The consumer confidence index had been showing exceptional strength but
did fall back unexpectedly in September to 125.1 which is down sharply
from a revised 134.2 in August and 135.8 in July. Nevertheless, this
index has been trending higher this year in continued contrast to the
rival consumer sentiment index which has been slumping noticeably.
The
difference between the two indexes is the focus on labor market factors
which are central to the consumer confidence report and where today's
results are mixed. Those saying jobs are currently hard-to-get did fall 4
tenths to 11.6 percent, which is a positive indication of increasing
strength, in contrast to those who say jobs are currently plentiful
which fell 5.5 percentage points to 44.8 percent. The outlook for future
employment strength is negative with fewer saying there will be more
jobs (17.5 vs August's 19.9 percent) and more saying there will be fewer
jobs (15.7 vs 13.7 percent).
A strong negative in today's report
is a sharp decline in those who see their income improving over the
next months, falling to 19.0 percent versus August's 24.7 percent, a
downturn reflecting not only caution over the jobs outlook but also a
tangible drop in stock market confidence where bears, at 35.3 percent,
now outnumber bulls at 31.6 percent.

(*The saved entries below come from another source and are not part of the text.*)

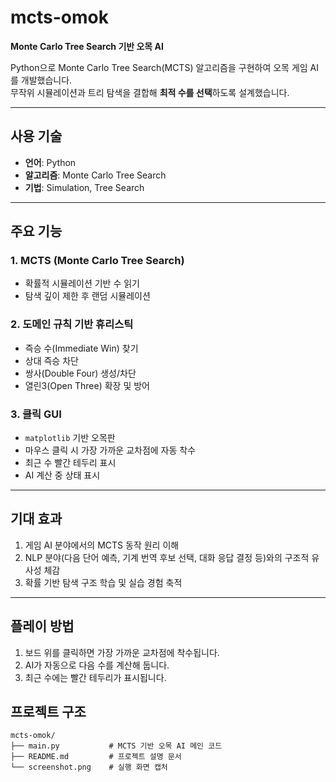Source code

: # mcts-omok
**Monte Carlo Tree Search 기반 오목 AI**

Python으로 Monte Carlo Tree Search(MCTS) 알고리즘을 구현하여 오목 게임 AI를 개발했습니다.  
무작위 시뮬레이션과 트리 탐색을 결합해 **최적 수를 선택**하도록 설계했습니다.

---

## 사용 기술

- **언어**: Python  
- **알고리즘**: Monte Carlo Tree Search  
- **기법**: Simulation, Tree Search

---

## 주요 기능

### 1. MCTS (Monte Carlo Tree Search)
- 확률적 시뮬레이션 기반 수 읽기
- 탐색 깊이 제한 후 랜덤 시뮬레이션

### 2. 도메인 규칙 기반 휴리스틱
- 즉승 수(Immediate Win) 찾기
- 상대 즉승 차단
- 쌍사(Double Four) 생성/차단
- 열린3(Open Three) 확장 및 방어

### 3. 클릭 GUI
- `matplotlib` 기반 오목판
- 마우스 클릭 시 가장 가까운 교차점에 자동 착수
- 최근 수 빨간 테두리 표시
- AI 계산 중 상태 표시

---

## 기대 효과
1. 게임 AI 분야에서의 MCTS 동작 원리 이해
2. NLP 분야(다음 단어 예측, 기계 번역 후보 선택, 대화 응답 결정 등)와의 구조적 유사성 체감
3. 확률 기반 탐색 구조 학습 및 실습 경험 축적

---

## 플레이 방법

1. 보드 위를 클릭하면 가장 가까운 교차점에 착수됩니다.
2. AI가 자동으로 다음 수를 계산해 둡니다.
3. 최근 수에는 빨간 테두리가 표시됩니다.

## 프로젝트 구조
```
mcts-omok/
├── main.py           # MCTS 기반 오목 AI 메인 코드
├── README.md         # 프로젝트 설명 문서
└── screenshot.png    # 실행 화면 캡처
```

This is the first time since
January this year that bears are on top.
Among other readings,
inflation expectations are flat at 4.8 percent, down 1 tenth for this
reading from August, with buying plans all noticeably lower including
autos and homes.
Today's report offers a measure of caution and
if nothing else suggests that further acceleration in consumer spending,
which the Federal Reserve considers to be by far the strongest segment
of the economy, may be limited.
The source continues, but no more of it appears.